Most recently, the Bakulev Center has been developing endovascular operations. Older people with weak organisms are often considered unfit for open-heart surgery. Instead, a small incision is made in the femoral artery, into which a catheter is introduced with a folded artificial valve. The instrument travels along blood vessels to its goal, while the doctors follow the process on a monitor where the heart is seen in 3D. The operation leaves only a tiny scar of three millimeters. An operation like that is on the schedule for tomorrow.

But for now, in the OR, the patient’s heart does not want to start beating. The machine monitoring the patient’s condition is making a continuous, high-pitched squeaking sound.

Bokeria picks up what looks like two large metal spoons with wooden handles. The male nurse tightens a knob on one of the machines. Bokeria drops the spoons right into the thorax. And gives the command: “Discharge!”

The body twitches. The continuous squeak from the monitor becomes intermittent. With the first jolt from the current, the heart started to beat. The operation is over.

Again, we’re in Bokeria’s office. He looks hale and is ready to answer any questions.

“We’d like to return to our question about time. In your view, do you use your time right?”

“Of course not! I’m an academician, the director of a medical center, a laureate of many prizes, I should just go to all sort of coasts and stare at the beautiful women. But, I go on and on! Of course, it’s not right. But that’s how my life has turned out.”


RIR Dossier

He is the Director of the Bakulev Research Center for Cardiovascular Surgery, a chief heart surgeon of the Russia’s Health and Social Development Ministry, the president of the Health of the Nation League and member of the Public Chamber where he chairs the Healthy Life commission. Born in Ochamchira, Abkhazia, Leo Bokeria was educated at Moscow's First Medical Institute and holds a Doctor's degree in Medicine. Since 1968, he has worked at the Cardiovascular Surgery Institute.

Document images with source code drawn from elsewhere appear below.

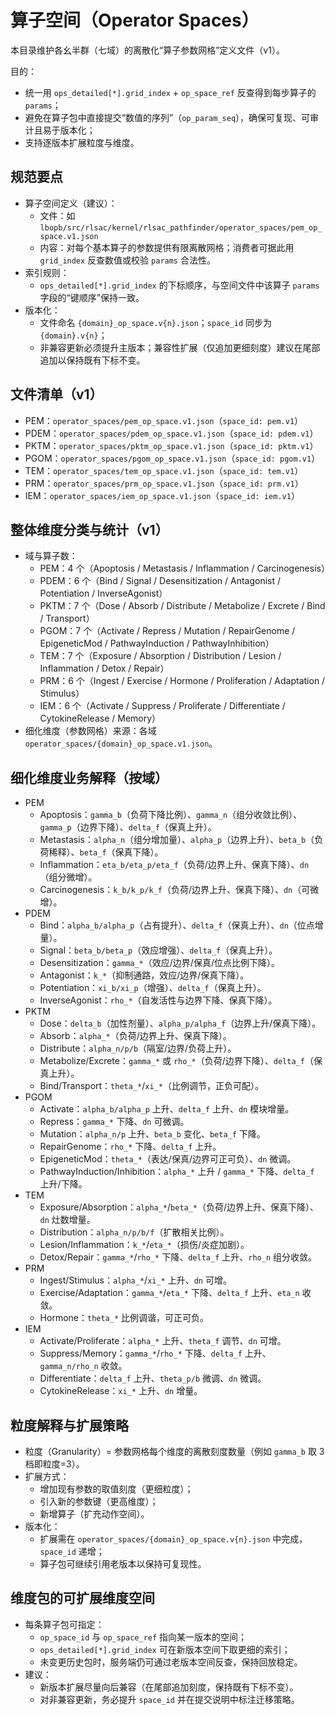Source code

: # 算子空间（Operator Spaces）

本目录维护各幺半群（七域）的离散化“算子参数网格”定义文件（v1）。

目的：
- 统一用 `ops_detailed[*].grid_index` + `op_space_ref` 反查得到每步算子的 `params`；
- 避免在算子包中直接提交“数值的序列”（`op_param_seq`），确保可复现、可审计且易于版本化；
- 支持逐版本扩展粒度与维度。

## 规范要点
- 算子空间定义（建议）：
  - 文件：如 `lbopb/src/rlsac/kernel/rlsac_pathfinder/operator_spaces/pem_op_space.v1.json`
  - 内容：对每个基本算子的参数提供有限离散网格；消费者可据此用 `grid_index` 反查数值或校验 `params` 合法性。
- 索引规则：
  - `ops_detailed[*].grid_index` 的下标顺序，与空间文件中该算子 `params` 字段的“键顺序”保持一致。
- 版本化：
  - 文件命名 `{domain}_op_space.v{n}.json`；`space_id` 同步为 `{domain}.v{n}`；
  - 非兼容更新必须提升主版本；兼容性扩展（仅追加更细刻度）建议在尾部追加以保持既有下标不变。

## 文件清单（v1）
- PEM：`operator_spaces/pem_op_space.v1.json`（`space_id: pem.v1`）
- PDEM：`operator_spaces/pdem_op_space.v1.json`（`space_id: pdem.v1`）
- PKTM：`operator_spaces/pktm_op_space.v1.json`（`space_id: pktm.v1`）
- PGOM：`operator_spaces/pgom_op_space.v1.json`（`space_id: pgom.v1`）
- TEM：`operator_spaces/tem_op_space.v1.json`（`space_id: tem.v1`）
- PRM：`operator_spaces/prm_op_space.v1.json`（`space_id: prm.v1`）
- IEM：`operator_spaces/iem_op_space.v1.json`（`space_id: iem.v1`）

## 整体维度分类与统计（v1）
- 域与算子数：
  - PEM：4 个（Apoptosis / Metastasis / Inflammation / Carcinogenesis）
  - PDEM：6 个（Bind / Signal / Desensitization / Antagonist / Potentiation / InverseAgonist）
  - PKTM：7 个（Dose / Absorb / Distribute / Metabolize / Excrete / Bind / Transport）
  - PGOM：7 个（Activate / Repress / Mutation / RepairGenome / EpigeneticMod / PathwayInduction / PathwayInhibition）
  - TEM：7 个（Exposure / Absorption / Distribution / Lesion / Inflammation / Detox / Repair）
  - PRM：6 个（Ingest / Exercise / Hormone / Proliferation / Adaptation / Stimulus）
  - IEM：6 个（Activate / Suppress / Proliferate / Differentiate / CytokineRelease / Memory）
- 细化维度（参数网格）来源：各域 `operator_spaces/{domain}_op_space.v1.json`。

## 细化维度业务解释（按域）
- PEM
  - Apoptosis：`gamma_b`（负荷下降比例）、`gamma_n`（组分收敛比例）、`gamma_p`（边界下降）、`delta_f`（保真上升）。
  - Metastasis：`alpha_n`（组分增加量）、`alpha_p`（边界上升）、`beta_b`（负荷稀释）、`beta_f`（保真下降）。
  - Inflammation：`eta_b/eta_p/eta_f`（负荷/边界上升、保真下降）、`dn`（组分微增）。
  - Carcinogenesis：`k_b/k_p/k_f`（负荷/边界上升、保真下降）、`dn`（可微增）。
- PDEM
  - Bind：`alpha_b/alpha_p`（占有提升）、`delta_f`（保真上升）、`dn`（位点增量）。
  - Signal：`beta_b/beta_p`（效应增强）、`delta_f`（保真上升）。
  - Desensitization：`gamma_*`（效应/边界/保真/位点比例下降）。
  - Antagonist：`k_*`（抑制通路，效应/边界/保真下降）。
  - Potentiation：`xi_b/xi_p`（增强）、`delta_f`（保真上升）。
  - InverseAgonist：`rho_*`（自发活性与边界下降、保真下降）。
- PKTM
  - Dose：`delta_b`（加性剂量）、`alpha_p/alpha_f`（边界上升/保真下降）。
  - Absorb：`alpha_*`（负荷/边界上升、保真下降）。
  - Distribute：`alpha_n/p/b`（隔室/边界/负荷上升）。
  - Metabolize/Excrete：`gamma_*` 或 `rho_*`（负荷/边界下降）、`delta_f`（保真上升）。
  - Bind/Transport：`theta_*`/`xi_*`（比例调节，正负可配）。
- PGOM
  - Activate：`alpha_b/alpha_p` 上升、`delta_f` 上升、`dn` 模块增量。
  - Repress：`gamma_*` 下降、`dn` 可微调。
  - Mutation：`alpha_n/p` 上升、`beta_b` 变化、`beta_f` 下降。
  - RepairGenome：`rho_*` 下降、`delta_f` 上升。
  - EpigeneticMod：`theta_*`（表达/保真/边界可正可负）、`dn` 微调。
  - PathwayInduction/Inhibition：`alpha_*` 上升 / `gamma_*` 下降、`delta_f` 上升/下降。
- TEM
  - Exposure/Absorption：`alpha_*`/`beta_*`（负荷/边界上升、保真下降）、`dn` 灶数增量。
  - Distribution：`alpha_n/p/b/f`（扩散相关比例）。
  - Lesion/Inflammation：`k_*`/`eta_*`（损伤/炎症加剧）。
  - Detox/Repair：`gamma_*`/`rho_*` 下降、`delta_f` 上升、`rho_n` 组分收敛。
- PRM
  - Ingest/Stimulus：`alpha_*`/`xi_*` 上升、`dn` 可增。
  - Exercise/Adaptation：`gamma_*`/`eta_*` 下降、`delta_f` 上升、`eta_n` 收敛。
  - Hormone：`theta_*` 比例调谐，可正可负。
- IEM
  - Activate/Proliferate：`alpha_*` 上升、`theta_f` 调节、`dn` 可增。
  - Suppress/Memory：`gamma_*`/`rho_*` 下降、`delta_f` 上升、`gamma_n/rho_n` 收敛。
  - Differentiate：`delta_f` 上升、`theta_p/b` 微调、`dn` 微调。
  - CytokineRelease：`xi_*` 上升、`dn` 增量。

## 粒度解释与扩展策略
- 粒度（Granularity）= 参数网格每个维度的离散刻度数量（例如 `gamma_b` 取 3 档即粒度=3）。
- 扩展方式：
  - 增加现有参数的取值刻度（更细粒度）；
  - 引入新的参数键（更高维度）；
  - 新增算子（扩充动作空间）。
- 版本化：
  - 扩展需在 `operator_spaces/{domain}_op_space.v{n}.json` 中完成，`space_id` 递增；
  - 算子包可继续引用老版本以保持可复现性。

## 维度包的可扩展维度空间
- 每条算子包可指定：
  - `op_space_id` 与 `op_space_ref` 指向某一版本的空间；
  - `ops_detailed[*].grid_index` 可在新版本空间下取更细的索引；
  - 未变更历史包时，服务端仍可通过老版本空间反查，保持回放稳定。
- 建议：
  - 新版本扩展尽量向后兼容（在尾部追加刻度，保持既有下标不变）。
  - 对非兼容更新，务必提升 `space_id` 并在提交说明中标注迁移策略。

Bokeria has to his credit at least ten operations that he was the first to perform in Russia. But the details are hidden behind a string of terms that only specialists understand: “trans-myocardial revascularization”, “implantation of cardio-defibrillators”, “dynamic cardio-myoplasty”, etc.

It was Bokeria who invented the method of hyperbaric oxygenation, which allows surgeons to operate on virtually inoperable children by placing them in an altitude chamber.